Opening acts. If community leaders and local government were in support, it could be instituted as normal practice that official, communal, and large-scale family events would include a preliminary performance of local traditional music. It could be framed as honoring tradition or something of that sort. Twenty minutes of a traditional genre—but not always the same genre nor the same performers—would raise the visibility and prestige of the genres, and would also be an incentive to musicians to keep in practice and train younger performers.

Insider documentation. A third program would not be a community initiative, but it would involve young people from the community. Secondary schools, colleges and universities, and cultural institutions could encourage students to undertake projects to record traditional music in their home villages. Ideally, students would be furnished with relatively inexpensive recording equipment, like the Zoom H4n or similar devices, but cell phones would also serve. The students should be trained to collect the texts of songs (directly from the singers), the names of performers, and other basic data, and systems would have to be established for depositing the recordings and text-transcriptions in local archives (at the schools, or in the offices of village government).

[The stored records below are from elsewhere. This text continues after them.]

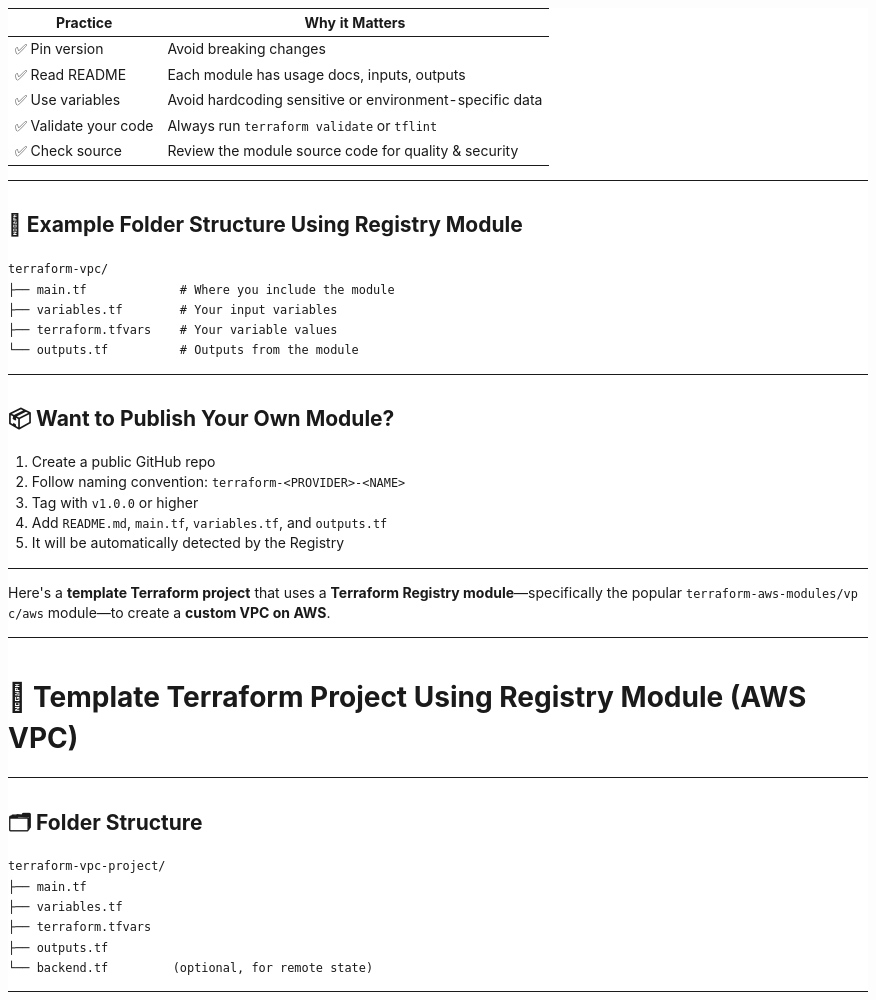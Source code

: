 | Practice             | Why it Matters                                          |
| -------------------- | ------------------------------------------------------- |
| ✅ Pin version        | Avoid breaking changes                                  |
| ✅ Read README        | Each module has usage docs, inputs, outputs             |
| ✅ Use variables      | Avoid hardcoding sensitive or environment-specific data |
| ✅ Validate your code | Always run `terraform validate` or `tflint`             |
| ✅ Check source       | Review the module source code for quality & security    |

---

## 🧪 Example Folder Structure Using Registry Module

```
terraform-vpc/
├── main.tf             # Where you include the module
├── variables.tf        # Your input variables
├── terraform.tfvars    # Your variable values
└── outputs.tf          # Outputs from the module
```

---

## 📦 Want to Publish Your Own Module?

1. Create a public GitHub repo
2. Follow naming convention: `terraform-<PROVIDER>-<NAME>`
3. Tag with `v1.0.0` or higher
4. Add `README.md`, `main.tf`, `variables.tf`, and `outputs.tf`
5. It will be automatically detected by the Registry

---
 Here's a **template Terraform project** that uses a **Terraform Registry module**—specifically the popular `terraform-aws-modules/vpc/aws` module—to create a **custom VPC on AWS**.

---

# 📁 Template Terraform Project Using Registry Module (AWS VPC)

---

## 🗂️ Folder Structure

```
terraform-vpc-project/
├── main.tf
├── variables.tf
├── terraform.tfvars
├── outputs.tf
└── backend.tf         (optional, for remote state)
```

---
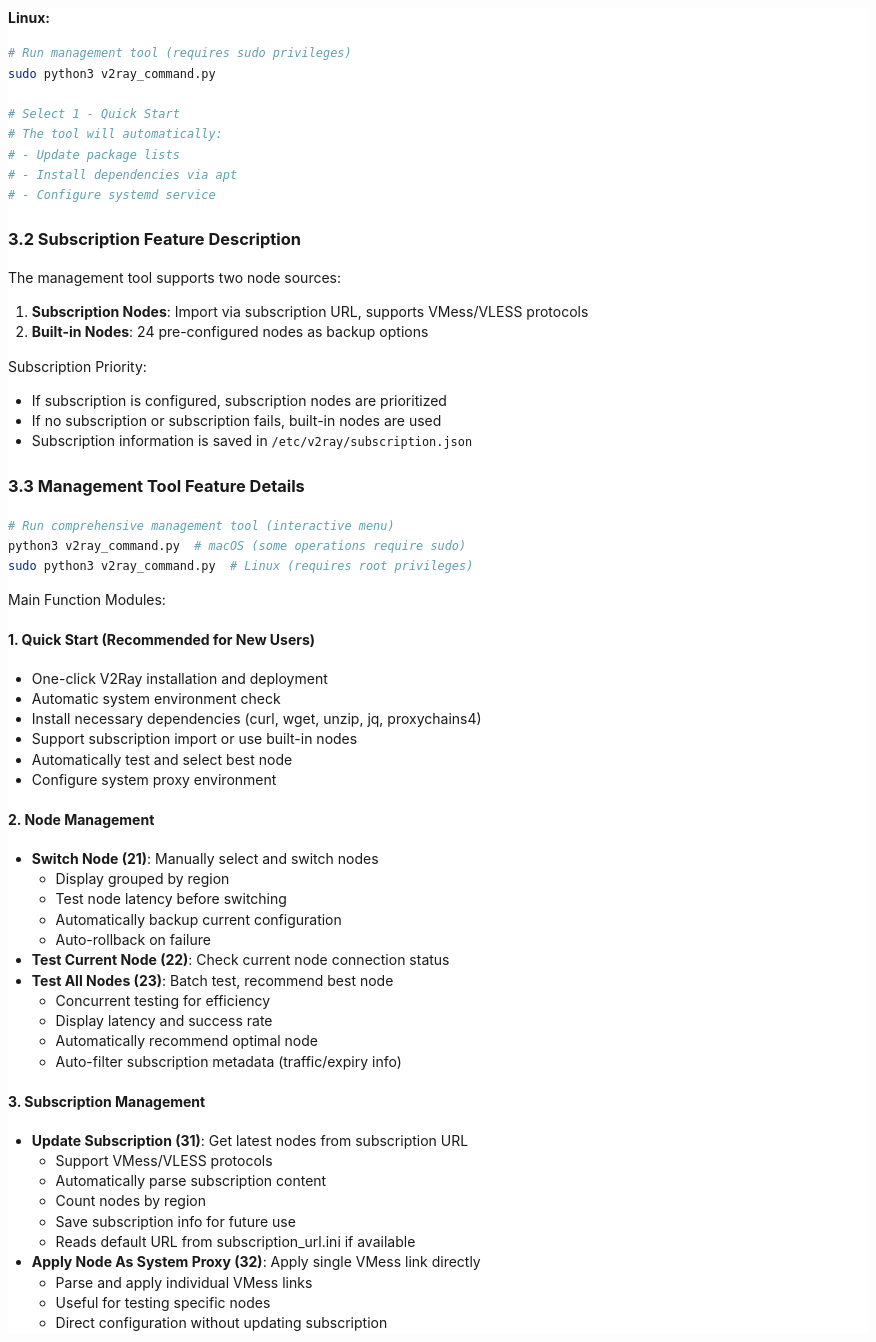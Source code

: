 **Linux:**
```bash
# Run management tool (requires sudo privileges)
sudo python3 v2ray_command.py

# Select 1 - Quick Start
# The tool will automatically:
# - Update package lists
# - Install dependencies via apt
# - Configure systemd service
```

### 3.2 Subscription Feature Description
The management tool supports two node sources:
1. **Subscription Nodes**: Import via subscription URL, supports VMess/VLESS protocols
2. **Built-in Nodes**: 24 pre-configured nodes as backup options

Subscription Priority:
- If subscription is configured, subscription nodes are prioritized
- If no subscription or subscription fails, built-in nodes are used
- Subscription information is saved in `/etc/v2ray/subscription.json`

### 3.3 Management Tool Feature Details
```bash
# Run comprehensive management tool (interactive menu)
python3 v2ray_command.py  # macOS (some operations require sudo)
sudo python3 v2ray_command.py  # Linux (requires root privileges)
```

Main Function Modules:

#### 1. **Quick Start (Recommended for New Users)**
   - One-click V2Ray installation and deployment
   - Automatic system environment check
   - Install necessary dependencies (curl, wget, unzip, jq, proxychains4)
   - Support subscription import or use built-in nodes
   - Automatically test and select best node
   - Configure system proxy environment

#### 2. **Node Management**
   - **Switch Node (21)**: Manually select and switch nodes
     - Display grouped by region
     - Test node latency before switching
     - Automatically backup current configuration
     - Auto-rollback on failure
   - **Test Current Node (22)**: Check current node connection status
   - **Test All Nodes (23)**: Batch test, recommend best node
     - Concurrent testing for efficiency
     - Display latency and success rate
     - Automatically recommend optimal node
     - Auto-filter subscription metadata (traffic/expiry info)

#### 3. **Subscription Management**
   - **Update Subscription (31)**: Get latest nodes from subscription URL
     - Support VMess/VLESS protocols
     - Automatically parse subscription content
     - Count nodes by region
     - Save subscription info for future use
     - Reads default URL from subscription_url.ini if available
   - **Apply Node As System Proxy (32)**: Apply single VMess link directly
     - Parse and apply individual VMess links
     - Useful for testing specific nodes
     - Direct configuration without updating subscription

With this third proposal we come full circle, back to documentation. The reviewer who asked whether I didn’t have anything more than documentation to recommend also remarked that my call to focus on documenting vanishing traditions is old and familiar. Indeed, ethnomusicology has been lamenting the loss of traditions for over a century; but rather than engage with this old familiar problem, much ethnomusicology today prefers to look the other way, focusing on music in media, music in diaspora, and music in relation to social issues of power, equity, inclusion, and social justice. These are all vitally important things to study, but so are the localized, undervalued, inward-facing musics that are sliding away beyond memory.